— Your instructions —
Look through the lines below for the word "admin", and copy every line that has it.
*** Opening Study material ***
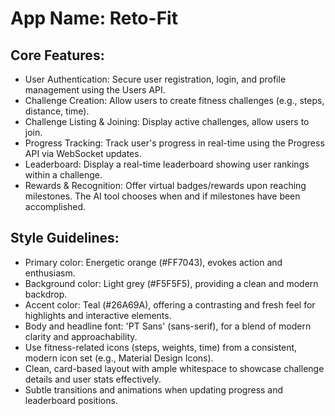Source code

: # **App Name**: Reto-Fit

## Core Features:

- User Authentication: Secure user registration, login, and profile management using the Users API.
- Challenge Creation: Allow users to create fitness challenges (e.g., steps, distance, time).
- Challenge Listing & Joining: Display active challenges, allow users to join.
- Progress Tracking: Track user's progress in real-time using the Progress API via WebSocket updates.
- Leaderboard: Display a real-time leaderboard showing user rankings within a challenge.
- Rewards & Recognition: Offer virtual badges/rewards upon reaching milestones. The AI tool chooses when and if milestones have been accomplished.

## Style Guidelines:

- Primary color: Energetic orange (#FF7043), evokes action and enthusiasm.
- Background color: Light grey (#F5F5F5), providing a clean and modern backdrop.
- Accent color: Teal (#26A69A), offering a contrasting and fresh feel for highlights and interactive elements.
- Body and headline font: 'PT Sans' (sans-serif), for a blend of modern clarity and approachability.
- Use fitness-related icons (steps, weights, time) from a consistent, modern icon set (e.g., Material Design Icons).
- Clean, card-based layout with ample whitespace to showcase challenge details and user stats effectively.
- Subtle transitions and animations when updating progress and leaderboard positions.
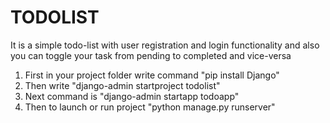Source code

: # TODOLIST
It is a simple todo-list with user registration and login functionality and also you can toggle your task from pending to completed and vice-versa
1) First in your project folder write command "pip install Django"
2) Then write "django-admin startproject todolist"
3) Next command is "django-admin startapp todoapp"
4) Then to launch or run project "python manage.py runserver"
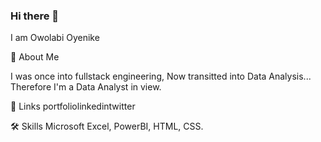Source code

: ### Hi there 👋

<!--
**Ooyenike/Ooyenike** is a ✨ _special_ ✨ repository because its `README.md` (this file) appears on your GitHub profile.

Here are some ideas to get you started:

- 🔭 I’m currently working on ...
- 🌱 I’m currently learning ...
- 👯 I’m looking to collaborate on ...
- 🤔 I’m looking for help with ...
- 💬 Ask me about ...
- 📫 How to reach me: ...
- 😄 Pronouns: ...
- ⚡ Fun fact: ...
-->

I am Owolabi Oyenike

🚀 About Me

I was once into fullstack engineering, Now transitted into Data Analysis... Therefore I'm a Data Analyst in view.

🔗 Links
portfoliolinkedintwitter

🛠 Skills
Microsoft Excel, PowerBI, HTML, CSS.


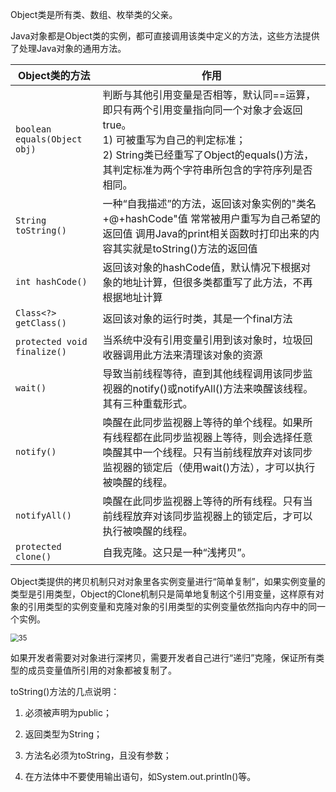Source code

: Object类是所有类、数组、枚举类的父亲。

Java对象都是Object类的实例，都可直接调用该类中定义的方法，这些方法提供了处理Java对象的通用方法。

| Object类的方法               | 作用                                                         |
| ---------------------------- | ------------------------------------------------------------ |
| `boolean equals(Object obj)` | 判断与其他引用变量是否相等，默认同==运算，即只有两个引用变量指向同一个对象才会返回true。<br />1) 可被重写为自己的判定标准；<br />2) String类已经重写了Object的equals()方法，其判定标准为两个字符串所包含的字符序列是否相同。 |
| `String toString()`          | 一种“自我描述”的方法，返回该对象实例的"类名+@+hashCode"值     常常被用户重写为自己希望的返回值   调用Java的print相关函数时打印出来的内容其实就是toString()方法的返回值 |
| `int hashCode()`             | 返回该对象的hashCode值，默认情况下根据对象的地址计算，但很多类都重写了此方法，不再根据地址计算 |
| `Class<?> getClass()`        | 返回该对象的运行时类，其是一个final方法                      |
| `protected void finalize()`  | 当系统中没有引用变量引用到该对象时，垃圾回收器调用此方法来清理该对象的资源 |
| `wait()`                     | 导致当前线程等待，直到其他线程调用该同步监视器的notify()或notifyAll()方法来唤醒该线程。<br />其有三种重载形式。 |
| `notify()`                   | 唤醒在此同步监视器上等待的单个线程。如果所有线程都在此同步监视器上等待，则会选择任意唤醒其中一个线程。只有当前线程放弃对该同步监视器的锁定后（使用wait()方法），才可以执行被唤醒的线程。 |
| `notifyAll()`                | 唤醒在此同步监视器上等待的所有线程。只有当前线程放弃对该同步监视器上的锁定后，才可以执行被唤醒的线程。 |
| `protected clone()`          | 自我克隆。这只是一种“浅拷贝”。                               |

Object类提供的拷贝机制只对对象里各实例变量进行“简单复制”，如果实例变量的类型是引用类型，Object的Clone机制只是简单地复制这个引用变量，这样原有对象的引用类型的实例变量和克隆对象的引用类型的实例变量依然指向内存中的同一个实例。

<img src="https://chua-n.gitee.io/figure-bed/notebook/Java/35.png" alt="35" style="zoom:80%;" />

如果开发者需要对对象进行深拷贝，需要开发者自己进行“递归”克隆，保证所有类型的成员变量值所引用的对象都被复制了。

toString()方法的几点说明：

1. 必须被声明为public；

2. 返回类型为String；

3. 方法名必须为toString，且没有参数；

4. 在方法体中不要使用输出语句，如System.out.println()等。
*** Closing Study material ***
— Response to the task —
2) Then write "django-admin startproject todolist"
3) Next command is "django-admin startapp todoapp"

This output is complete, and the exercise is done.